Part of the problem is that we live in such a fast paced world, we seem to be making fewer and fewer authentic connections with others. Our generation is so concerned with being liked and perceived a certain way that we don’t let our guard down to show our true selves, afraid that we might be rejected or judged. Ironically, it’s not until we begin to realize that we don’t have to be loved by everyone, that we are truly set free to develop the authentic connections that add meaning to our lives. Once, when I was in college and going through a very difficult time with a relationship, I received an email from my Godmother. At the time, I was drowning my sorrows in a crazy hard course load at school, followed by Jameson whiskey at night. Lots and lots of Jameson whiskey. I don’t remember her exact words, but it went something like this…

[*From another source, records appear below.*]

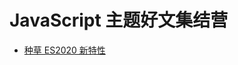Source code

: # JavaScript 主题好文集结营

+ <a href="https://juejin.im/post/5e09ca40518825499a5abff7" target="_blank">种草 ES2020 新特性</a>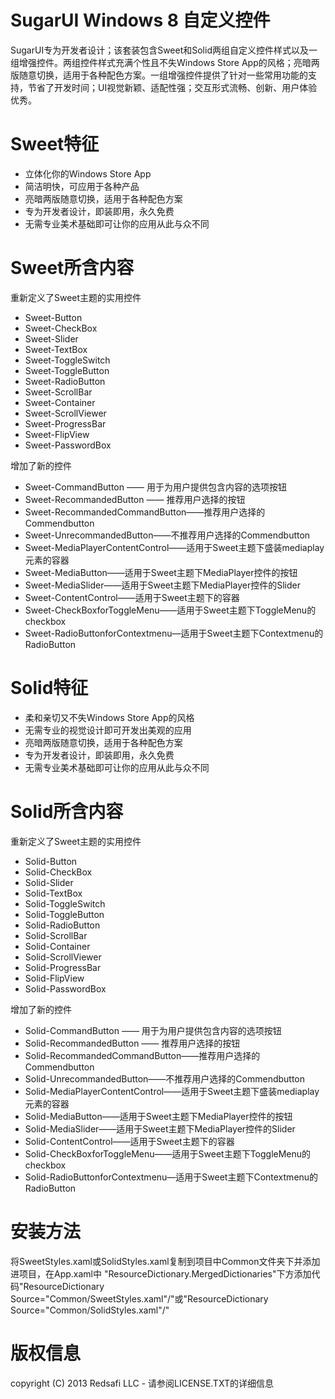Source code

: SugarUI Windows 8 自定义控件
=====


SugarUI专为开发者设计；该套装包含Sweet和Solid两组自定义控件样式以及一组增强控件。两组控件样式充满个性且不失Windows Store App的风格；亮暗两版随意切换，适用于各种配色方案。一组增强控件提供了针对一些常用功能的支持，节省了开发时间；UI视觉新颖、适配性强；交互形式流畅、创新、用户体验优秀。



Sweet特征
=====
 * 立体化你的Windows Store App
 * 简洁明快，可应用于各种产品
 * 亮暗两版随意切换，适用于各种配色方案
 * 专为开发者设计，即装即用，永久免费
 * 无需专业美术基础即可让你的应用从此与众不同



Sweet所含内容
=====


重新定义了Sweet主题的实用控件
 * Sweet-Button
 * Sweet-CheckBox
 * Sweet-Slider
 * Sweet-TextBox
 * Sweet-ToggleSwitch
 * Sweet-ToggleButton
 * Sweet-RadioButton
 * Sweet-ScrollBar
 * Sweet-Container
 * Sweet-ScrollViewer
 * Sweet-ProgressBar
 * Sweet-FlipView
 * Sweet-PasswordBox

增加了新的控件


 * Sweet-CommandButton —— 用于为用户提供包含内容的选项按钮
 * Sweet-RecommandedButton —— 推荐用户选择的按钮
 * Sweet-RecommandedCommandButton——推荐用户选择的Commendbutton
 * Sweet-UnrecommandedButton——不推荐用户选择的Commendbutton
 * Sweet-MediaPlayerContentControl——适用于Sweet主题下盛装mediaplay元素的容器
 * Sweet-MediaButton——适用于Sweet主题下MediaPlayer控件的按钮
 * Sweet-MediaSlider——适用于Sweet主题下MediaPlayer控件的Slider
 * Sweet-ContentControl——适用于Sweet主题下的容器
 * Sweet-CheckBoxforToggleMenu——适用于Sweet主题下ToggleMenu的checkbox
 * Sweet-RadioButtonforContextmenu—适用于Sweet主题下Contextmenu的RadioButton




Solid特征
=====
 * 柔和亲切又不失Windows Store App的风格
 * 无需专业的视觉设计即可开发出美观的应用
 * 亮暗两版随意切换，适用于各种配色方案
 * 专为开发者设计，即装即用，永久免费
 * 无需专业美术基础即可让你的应用从此与众不同




Solid所含内容
=====

重新定义了Sweet主题的实用控件
 * Solid-Button
 * Solid-CheckBox
 * Solid-Slider
 * Solid-TextBox
 * Solid-ToggleSwitch
 * Solid-ToggleButton
 * Solid-RadioButton
 * Solid-ScrollBar
 * Solid-Container
 * Solid-ScrollViewer
 * Solid-ProgressBar
 * Solid-FlipView
 * Solid-PasswordBox

增加了新的控件
 * Solid-CommandButton —— 用于为用户提供包含内容的选项按钮
 * Solid-RecommandedButton —— 推荐用户选择的按钮
 * Solid-RecommandedCommandButton——推荐用户选择的Commendbutton
 * Solid-UnrecommandedButton——不推荐用户选择的Commendbutton
 * Solid-MediaPlayerContentControl——适用于Sweet主题下盛装mediaplay元素的容器
 * Solid-MediaButton——适用于Sweet主题下MediaPlayer控件的按钮
 * Solid-MediaSlider——适用于Sweet主题下MediaPlayer控件的Slider
 * Solid-ContentControl——适用于Sweet主题下的容器
 * Solid-CheckBoxforToggleMenu——适用于Sweet主题下ToggleMenu的checkbox
 * Solid-RadioButtonforContextmenu—适用于Sweet主题下Contextmenu的RadioButton


安装方法
=====

将SweetStyles.xaml或SolidStyles.xaml复制到项目中Common文件夹下并添加进项目，在App.xaml中 "ResourceDictionary.MergedDictionaries"下方添加代码"ResourceDictionary Source="Common/SweetStyles.xaml"/"或"ResourceDictionary Source="Common/SolidStyles.xaml"/"

版权信息
=====

copyright (C) 2013 Redsafi LLC - 请参阅LICENSE.TXT的详细信息


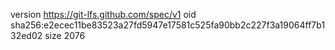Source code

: version https://git-lfs.github.com/spec/v1
oid sha256:e2ecec11be83523a27fd5947e17581c525fa90bb2c227f3a19064ff7b132ed02
size 2076
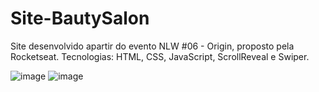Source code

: # Site-BautySalon
Site desenvolvido apartir do evento NLW #06 - Origin, proposto pela Rocketseat.
Tecnologias: HTML, CSS, JavaScript, ScrollReveal e Swiper.

![image](https://user-images.githubusercontent.com/90939916/183263683-6a30251d-2e27-4e07-90b5-c286b72781a8.png)
![image](https://user-images.githubusercontent.com/90939916/183263632-3c953b07-7ed9-45bb-8570-cfc3bfbf925c.png)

“Throughout your lifetime, you will be able to count your true friends on one hand. One hand. You have to learn to stop investing so much of your energy and emotions on the rest of the people that come in and out of your life. That’s not to say you should blow everyone off. Still be kind, give them a smile, buy them a cup of coffee, and then move on. Focus your energy and give your heart to those people who really matter. The ones who will be by your side 30 years from now.”
At the time, (being the people pleaser, perfectionist, Jameson drinker that I was) I had a difficult time understanding what she was trying to tell me. But I get it now. She was so right. I finally realize just how important it is to by-pass the bullshit and be yourself, regardless of what others may think. In the end, the people that matter will love and celebrate you for who you really are (even if you swear too much, can’t cook, and let your kids watch too much TV).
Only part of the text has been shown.